What the task asks => Each record below is to be reproduced without any change.

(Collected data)
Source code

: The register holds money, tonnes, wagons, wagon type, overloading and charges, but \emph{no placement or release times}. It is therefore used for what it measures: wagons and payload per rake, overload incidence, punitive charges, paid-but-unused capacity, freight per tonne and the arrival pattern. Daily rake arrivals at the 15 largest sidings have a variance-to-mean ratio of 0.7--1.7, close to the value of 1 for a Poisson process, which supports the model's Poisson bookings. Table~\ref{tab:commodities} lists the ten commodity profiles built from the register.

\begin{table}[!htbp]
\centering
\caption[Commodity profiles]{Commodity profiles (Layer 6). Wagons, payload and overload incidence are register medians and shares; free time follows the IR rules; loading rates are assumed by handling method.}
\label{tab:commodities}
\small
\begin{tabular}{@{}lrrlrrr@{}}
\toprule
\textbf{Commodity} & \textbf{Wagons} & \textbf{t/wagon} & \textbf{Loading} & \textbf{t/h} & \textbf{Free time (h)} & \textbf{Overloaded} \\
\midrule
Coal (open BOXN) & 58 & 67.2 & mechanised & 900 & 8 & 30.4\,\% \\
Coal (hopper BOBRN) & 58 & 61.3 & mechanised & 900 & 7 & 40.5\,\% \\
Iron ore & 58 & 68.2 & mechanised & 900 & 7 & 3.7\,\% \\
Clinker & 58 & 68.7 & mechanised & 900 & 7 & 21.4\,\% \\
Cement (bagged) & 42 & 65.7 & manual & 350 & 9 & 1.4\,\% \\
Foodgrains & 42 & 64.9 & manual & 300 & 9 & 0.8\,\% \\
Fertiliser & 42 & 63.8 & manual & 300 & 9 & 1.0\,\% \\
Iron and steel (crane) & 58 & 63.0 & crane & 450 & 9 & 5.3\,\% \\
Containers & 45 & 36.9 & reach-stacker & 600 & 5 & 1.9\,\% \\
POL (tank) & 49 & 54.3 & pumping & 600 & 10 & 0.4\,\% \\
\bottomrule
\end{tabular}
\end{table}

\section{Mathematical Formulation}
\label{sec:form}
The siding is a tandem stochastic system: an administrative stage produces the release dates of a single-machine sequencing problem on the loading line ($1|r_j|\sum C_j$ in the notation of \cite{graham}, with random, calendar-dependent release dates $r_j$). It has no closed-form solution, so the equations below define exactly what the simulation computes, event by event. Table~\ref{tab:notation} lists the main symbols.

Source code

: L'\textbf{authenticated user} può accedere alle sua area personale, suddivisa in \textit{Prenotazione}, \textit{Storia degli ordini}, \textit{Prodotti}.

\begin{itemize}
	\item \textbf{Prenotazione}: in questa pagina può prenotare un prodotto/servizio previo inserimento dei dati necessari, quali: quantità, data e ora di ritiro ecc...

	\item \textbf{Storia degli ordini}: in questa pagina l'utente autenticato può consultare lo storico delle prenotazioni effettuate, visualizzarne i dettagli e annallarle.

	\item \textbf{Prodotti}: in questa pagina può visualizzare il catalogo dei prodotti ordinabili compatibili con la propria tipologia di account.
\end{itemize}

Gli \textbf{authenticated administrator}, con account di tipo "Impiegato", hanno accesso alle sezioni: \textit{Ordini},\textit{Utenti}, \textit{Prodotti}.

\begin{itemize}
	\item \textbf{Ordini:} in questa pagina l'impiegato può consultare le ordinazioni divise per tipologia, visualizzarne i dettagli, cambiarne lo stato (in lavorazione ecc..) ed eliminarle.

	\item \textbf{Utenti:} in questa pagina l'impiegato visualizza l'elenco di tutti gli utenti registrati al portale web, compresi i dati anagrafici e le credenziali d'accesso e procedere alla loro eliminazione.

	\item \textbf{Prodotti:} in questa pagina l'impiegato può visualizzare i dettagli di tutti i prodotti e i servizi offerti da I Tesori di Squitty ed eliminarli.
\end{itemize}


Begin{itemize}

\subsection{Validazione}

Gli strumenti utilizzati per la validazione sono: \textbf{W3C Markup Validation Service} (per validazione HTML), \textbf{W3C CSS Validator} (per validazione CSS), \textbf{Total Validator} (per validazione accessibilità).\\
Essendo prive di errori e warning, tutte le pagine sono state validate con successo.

Written answer =>
Source code

: The register holds money, tonnes, wagons, wagon type, overloading and charges, but \emph{no placement or release times}. It is therefore used for what it measures: wagons and payload per rake, overload incidence, punitive charges, paid-but-unused capacity, freight per tonne and the arrival pattern. Daily rake arrivals at the 15 largest sidings have a variance-to-mean ratio of 0.7--1.7, close to the value of 1 for a Poisson process, which supports the model's Poisson bookings. Table~\ref{tab:commodities} lists the ten commodity profiles built from the register.

\begin{table}[!htbp]
\centering
\caption[Commodity profiles]{Commodity profiles (Layer 6). Wagons, payload and overload incidence are register medians and shares; free time follows the IR rules; loading rates are assumed by handling method.}
\label{tab:commodities}
\small
\begin{tabular}{@{}lrrlrrr@{}}
\toprule
\textbf{Commodity} & \textbf{Wagons} & \textbf{t/wagon} & \textbf{Loading} & \textbf{t/h} & \textbf{Free time (h)} & \textbf{Overloaded} \\
\midrule
Coal (open BOXN) & 58 & 67.2 & mechanised & 900 & 8 & 30.4\,\% \\
Coal (hopper BOBRN) & 58 & 61.3 & mechanised & 900 & 7 & 40.5\,\% \\
Iron ore & 58 & 68.2 & mechanised & 900 & 7 & 3.7\,\% \\
Clinker & 58 & 68.7 & mechanised & 900 & 7 & 21.4\,\% \\
Cement (bagged) & 42 & 65.7 & manual & 350 & 9 & 1.4\,\% \\
Foodgrains & 42 & 64.9 & manual & 300 & 9 & 0.8\,\% \\
Fertiliser & 42 & 63.8 & manual & 300 & 9 & 1.0\,\% \\
Iron and steel (crane) & 58 & 63.0 & crane & 450 & 9 & 5.3\,\% \\
Containers & 45 & 36.9 & reach-stacker & 600 & 5 & 1.9\,\% \\
POL (tank) & 49 & 54.3 & pumping & 600 & 10 & 0.4\,\% \\
\bottomrule
\end{tabular}
\end{table}

\section{Mathematical Formulation}
\label{sec:form}
The siding is a tandem stochastic system: an administrative stage produces the release dates of a single-machine sequencing problem on the loading line ($1|r_j|\sum C_j$ in the notation of \cite{graham}, with random, calendar-dependent release dates $r_j$). It has no closed-form solution, so the equations below define exactly what the simulation computes, event by event. Table~\ref{tab:notation} lists the main symbols.

Source code

: L'\textbf{authenticated user} può accedere alle sua area personale, suddivisa in \textit{Prenotazione}, \textit{Storia degli ordini}, \textit{Prodotti}.

\begin{itemize}
	\item \textbf{Prenotazione}: in questa pagina può prenotare un prodotto/servizio previo inserimento dei dati necessari, quali: quantità, data e ora di ritiro ecc...

	\item \textbf{Storia degli ordini}: in questa pagina l'utente autenticato può consultare lo storico delle prenotazioni effettuate, visualizzarne i dettagli e annallarle.

	\item \textbf{Prodotti}: in questa pagina può visualizzare il catalogo dei prodotti ordinabili compatibili con la propria tipologia di account.
\end{itemize}

Gli \textbf{authenticated administrator}, con account di tipo "Impiegato", hanno accesso alle sezioni: \textit{Ordini},\textit{Utenti}, \textit{Prodotti}.

\begin{itemize}
	\item \textbf{Ordini:} in questa pagina l'impiegato può consultare le ordinazioni divise per tipologia, visualizzarne i dettagli, cambiarne lo stato (in lavorazione ecc..) ed eliminarle.

	\item \textbf{Utenti:} in questa pagina l'impiegato visualizza l'elenco di tutti gli utenti registrati al portale web, compresi i dati anagrafici e le credenziali d'accesso e procedere alla loro eliminazione.

	\item \textbf{Prodotti:} in questa pagina l'impiegato può visualizzare i dettagli di tutti i prodotti e i servizi offerti da I Tesori di Squitty ed eliminarli.
\end{itemize}


Begin{itemize}

\subsection{Validazione}

Gli strumenti utilizzati per la validazione sono: \textbf{W3C Markup Validation Service} (per validazione HTML), \textbf{W3C CSS Validator} (per validazione CSS), \textbf{Total Validator} (per validazione accessibilità).\\
Essendo prive di errori e warning, tutte le pagine sono state validate con successo.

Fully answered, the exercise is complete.